Start of Block

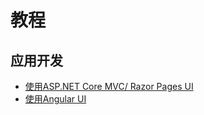 # 教程

## 应用开发

* [使用ASP.NET Core MVC/ Razor Pages UI](AspNetCore-Mvc/Part-I.md)
* [使用Angular UI](Angular/Part-I.md)
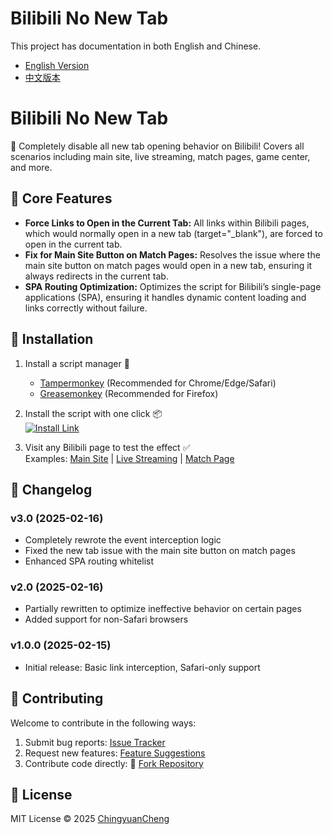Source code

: # Bilibili No New Tab

This project has documentation in both English and Chinese.

- [English Version](README.md)
- [中文版本](README.cn.md)

# Bilibili No New Tab
🎯 Completely disable all new tab opening behavior on Bilibili! Covers all scenarios including main site, live streaming, match pages, game center, and more.

## 🚀 Core Features
- **Force Links to Open in the Current Tab:** All links within Bilibili pages, which would normally open in a new tab (target="_blank"), are forced to open in the current tab.
- **Fix for Main Site Button on Match Pages:** Resolves the issue where the main site button on match pages would open in a new tab, ensuring it always redirects in the current tab.
- **SPA Routing Optimization:** Optimizes the script for Bilibili’s single-page applications (SPA), ensuring it handles dynamic content loading and links correctly without failure.

## 📌 Installation
1. Install a script manager 🔧
   - [Tampermonkey](https://www.tampermonkey.net/) (Recommended for Chrome/Edge/Safari)
   - [Greasemonkey](https://www.greasespot.net/) (Recommended for Firefox)

2. Install the script with one click 📦  
   [![Install Link](https://img.shields.io/badge/Install_Script-GreasyFork-green.svg)](https://greasyfork.org/en/scripts/527007-bilibili-禁止新标签页打开链接?locale_override=1)

3. Visit any Bilibili page to test the effect ✅  
   Examples: [Main Site](https://www.bilibili.com) | [Live Streaming](https://live.bilibili.com) | [Match Page](https://www.bilibili.com/match)

## 📖 Changelog
### v3.0 (2025-02-16)
- Completely rewrote the event interception logic
- Fixed the new tab issue with the main site button on match pages
- Enhanced SPA routing whitelist

### v2.0 (2025-02-16)
- Partially rewritten to optimize ineffective behavior on certain pages
- Added support for non-Safari browsers

### v1.0.0 (2025-02-15)
- Initial release: Basic link interception, Safari-only support

## 🤝 Contributing
Welcome to contribute in the following ways:
1. Submit bug reports: [Issue Tracker](https://github.com/ChingyuanCheng/bilibili-no-new-tab/issues)
2. Request new features: [Feature Suggestions](https://github.com/ChingyuanCheng/bilibili-no-new-tab/discussions)
3. Contribute code directly: 🚀 [Fork Repository](https://github.com/ChingyuanCheng/bilibili-no-new-tab/fork)

## 📜 License
MIT License © 2025 [ChingyuanCheng](https://github.com/ChingyuanCheng)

End of Block

**Task**
In the lines above, find the word "License" and copy every line it occurs in.

**Answer section**
## 📜 License
MIT License © 2025 [ChingyuanCheng](https://github.com/ChingyuanCheng)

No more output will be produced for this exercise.